There is a range of reasons for this shift, and Streicher argues that one of
them is that in this day and age of information overload, SMS is simply better
suited to the way we want to communicate, and be communicated with.
Unlike with landlines in previous generations, we aren’t as compelled to answer
a mobile phone and are happy to let a call go to voicemail, especially with
call volumes increasing. But voicemail is problematic – we don’t always pick
them up immediately, it’s not always convenient to take down phone numbers, and
sometimes details get garbled. Indeed, the younger generation often switch off
voicemail all together.
Compare this to SMS. It’s a simple matter to quickly skim text messages and it
can be done very discreetly. All the details are there and can be used
immediately or saved for future reference. A 160 Characters study showed that
we respond to text messages in five minutes, while we take up to 24 hours to
reply to email.
So it seems to make sense that if you are arranging a meet-up with a friend,
you’ll text her, the message will get to her even if she is otherwise occupied,
she’ll reply as soon as she is able to, and the message will get back to you
whether or not you are available at the same time. SMS makes this type of
asynchronous communication incredibly interactive and effective, even though it
is not strictly taking place in real time.

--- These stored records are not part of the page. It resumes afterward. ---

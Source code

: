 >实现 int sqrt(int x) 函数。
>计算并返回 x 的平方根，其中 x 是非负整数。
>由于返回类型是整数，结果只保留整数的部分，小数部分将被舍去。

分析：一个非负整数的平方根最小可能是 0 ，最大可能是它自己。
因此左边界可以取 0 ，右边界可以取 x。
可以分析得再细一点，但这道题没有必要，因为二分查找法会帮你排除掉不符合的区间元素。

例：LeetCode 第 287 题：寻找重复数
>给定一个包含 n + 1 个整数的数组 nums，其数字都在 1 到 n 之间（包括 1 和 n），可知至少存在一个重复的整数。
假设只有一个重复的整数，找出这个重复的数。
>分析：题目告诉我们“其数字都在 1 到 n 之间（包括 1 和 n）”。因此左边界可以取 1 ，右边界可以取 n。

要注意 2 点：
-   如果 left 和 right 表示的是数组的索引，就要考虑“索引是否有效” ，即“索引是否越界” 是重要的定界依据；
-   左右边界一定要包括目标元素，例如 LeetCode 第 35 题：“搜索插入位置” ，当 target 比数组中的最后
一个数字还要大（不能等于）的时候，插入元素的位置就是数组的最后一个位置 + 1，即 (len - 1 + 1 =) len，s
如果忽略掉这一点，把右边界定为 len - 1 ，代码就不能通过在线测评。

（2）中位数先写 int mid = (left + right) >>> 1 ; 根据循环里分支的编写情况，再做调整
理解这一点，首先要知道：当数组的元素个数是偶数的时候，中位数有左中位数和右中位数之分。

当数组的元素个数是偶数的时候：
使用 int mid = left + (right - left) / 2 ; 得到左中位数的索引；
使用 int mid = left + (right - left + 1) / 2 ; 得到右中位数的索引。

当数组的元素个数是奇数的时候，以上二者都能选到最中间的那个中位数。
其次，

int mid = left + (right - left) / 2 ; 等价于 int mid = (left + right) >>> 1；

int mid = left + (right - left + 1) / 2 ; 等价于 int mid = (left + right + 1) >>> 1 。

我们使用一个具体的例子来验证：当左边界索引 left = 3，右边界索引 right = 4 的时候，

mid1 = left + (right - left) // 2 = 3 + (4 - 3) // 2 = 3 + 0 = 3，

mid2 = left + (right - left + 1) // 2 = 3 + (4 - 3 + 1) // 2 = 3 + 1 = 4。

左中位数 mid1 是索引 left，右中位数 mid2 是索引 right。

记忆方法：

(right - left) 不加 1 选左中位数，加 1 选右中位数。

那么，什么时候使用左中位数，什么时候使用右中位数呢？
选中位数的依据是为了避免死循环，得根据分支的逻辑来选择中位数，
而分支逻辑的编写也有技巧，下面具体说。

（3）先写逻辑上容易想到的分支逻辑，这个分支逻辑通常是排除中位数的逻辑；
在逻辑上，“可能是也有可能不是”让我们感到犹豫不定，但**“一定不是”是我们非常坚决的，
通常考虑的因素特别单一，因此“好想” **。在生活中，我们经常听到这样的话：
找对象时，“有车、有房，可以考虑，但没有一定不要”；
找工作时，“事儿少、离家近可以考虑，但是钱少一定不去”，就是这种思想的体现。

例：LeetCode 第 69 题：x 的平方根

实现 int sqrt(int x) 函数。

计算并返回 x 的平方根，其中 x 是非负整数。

Increasingly we are seeing this type of asynchronous communication being
adopted by businesses. And it’s not only for marketing messages but for
day-to-day business communications to customers. This is demonstrated by
BulkSMS’s own traffic reports, which show an increase in single SMS messages
from companies rather than bulk send-outs. If you need to reach a client, you
could make multiple phone calls until you get hold of them, or you could send a
single SMS, to be read as soon as the customer is able to.
More and more people are refusing to answer calls that come up as a “private
number” because they have been the victims of too many unsolicited marketing
calls. But if your company uses a least cost router that doesn’t display an
outgoing number, your legitimate calls may also be ignored. Provided an SMS is
sent with clear details in the message identifying the sender, and provided
your company has a track record of using messaging responsibly, your message is
unlikely to be ignored.
In addition, the stats quoted in this article show very clearly that Jane and
Joe Soap prefer to communicate via SMS. So it’s madness to try to force them to
communicate with your company in a different way to their choosing, especially
if it’s a customer services issue.
And SMS isn’t just playing a role in customer-facing communication. The Mobile
Data Association, quoted by Ahonen, reports that UK executives receive as many
as 40 work-related text messages daily, and considers SMS to be their most
valuable time management tool.
Business communication is going to lag consumer behaviour. But modern managers
and businesses see the value and necessity of this type of communication – and
this will further drive the already rapid growth of SMS.